■ Work instruction
Among the entries below, copy every line that carries the word "section".
___ Data supplied
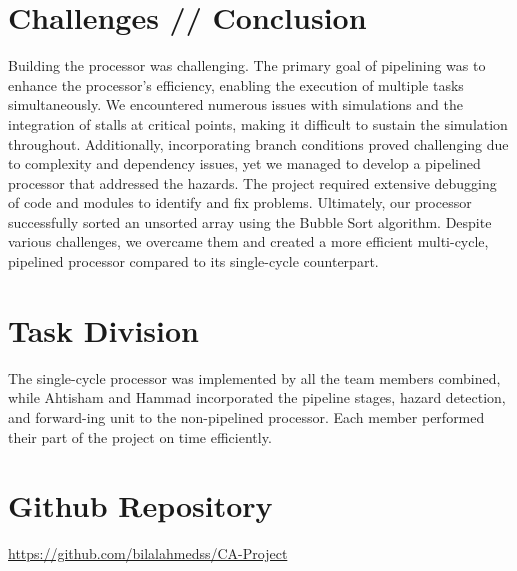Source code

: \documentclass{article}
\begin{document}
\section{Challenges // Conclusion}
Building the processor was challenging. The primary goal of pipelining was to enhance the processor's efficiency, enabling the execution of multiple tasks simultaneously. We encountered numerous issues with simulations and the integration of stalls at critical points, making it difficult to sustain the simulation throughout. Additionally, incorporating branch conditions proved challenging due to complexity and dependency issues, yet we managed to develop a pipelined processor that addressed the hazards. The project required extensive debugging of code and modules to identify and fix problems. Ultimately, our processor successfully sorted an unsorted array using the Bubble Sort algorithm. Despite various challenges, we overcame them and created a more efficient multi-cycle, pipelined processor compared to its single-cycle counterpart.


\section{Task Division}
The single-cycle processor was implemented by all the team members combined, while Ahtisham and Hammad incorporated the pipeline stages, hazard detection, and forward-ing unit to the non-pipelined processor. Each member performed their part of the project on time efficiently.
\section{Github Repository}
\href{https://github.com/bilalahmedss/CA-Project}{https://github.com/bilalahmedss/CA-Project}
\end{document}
______
___ Data supplied
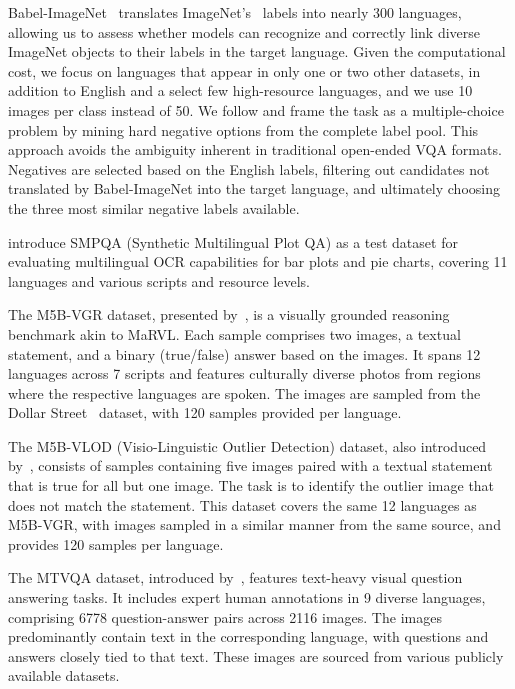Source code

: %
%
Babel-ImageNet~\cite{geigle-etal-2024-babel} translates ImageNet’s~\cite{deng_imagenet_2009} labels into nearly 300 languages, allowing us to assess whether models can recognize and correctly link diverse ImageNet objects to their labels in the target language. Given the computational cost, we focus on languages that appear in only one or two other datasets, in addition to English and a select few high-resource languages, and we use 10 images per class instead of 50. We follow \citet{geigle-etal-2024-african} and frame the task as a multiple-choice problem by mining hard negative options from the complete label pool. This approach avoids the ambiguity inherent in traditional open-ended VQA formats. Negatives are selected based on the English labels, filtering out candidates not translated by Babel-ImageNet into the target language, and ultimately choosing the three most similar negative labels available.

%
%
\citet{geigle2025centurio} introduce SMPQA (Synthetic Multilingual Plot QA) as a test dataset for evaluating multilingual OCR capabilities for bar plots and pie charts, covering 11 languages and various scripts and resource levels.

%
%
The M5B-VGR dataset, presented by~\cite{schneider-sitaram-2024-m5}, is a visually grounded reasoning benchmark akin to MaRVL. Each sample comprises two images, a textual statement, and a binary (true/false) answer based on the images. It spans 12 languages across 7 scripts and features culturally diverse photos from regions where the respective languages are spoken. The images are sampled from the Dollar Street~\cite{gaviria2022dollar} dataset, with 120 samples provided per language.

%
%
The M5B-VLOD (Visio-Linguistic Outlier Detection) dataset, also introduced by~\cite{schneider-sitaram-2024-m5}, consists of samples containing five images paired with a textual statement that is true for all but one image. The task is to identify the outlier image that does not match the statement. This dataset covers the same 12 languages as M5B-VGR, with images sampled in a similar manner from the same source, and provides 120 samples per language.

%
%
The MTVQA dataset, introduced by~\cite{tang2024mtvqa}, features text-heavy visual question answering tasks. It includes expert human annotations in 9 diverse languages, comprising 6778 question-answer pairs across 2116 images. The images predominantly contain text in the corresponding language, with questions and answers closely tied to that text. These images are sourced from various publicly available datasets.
______
■ Answer box
\section{Challenges // Conclusion}
\section{Task Division}
\section{Github Repository}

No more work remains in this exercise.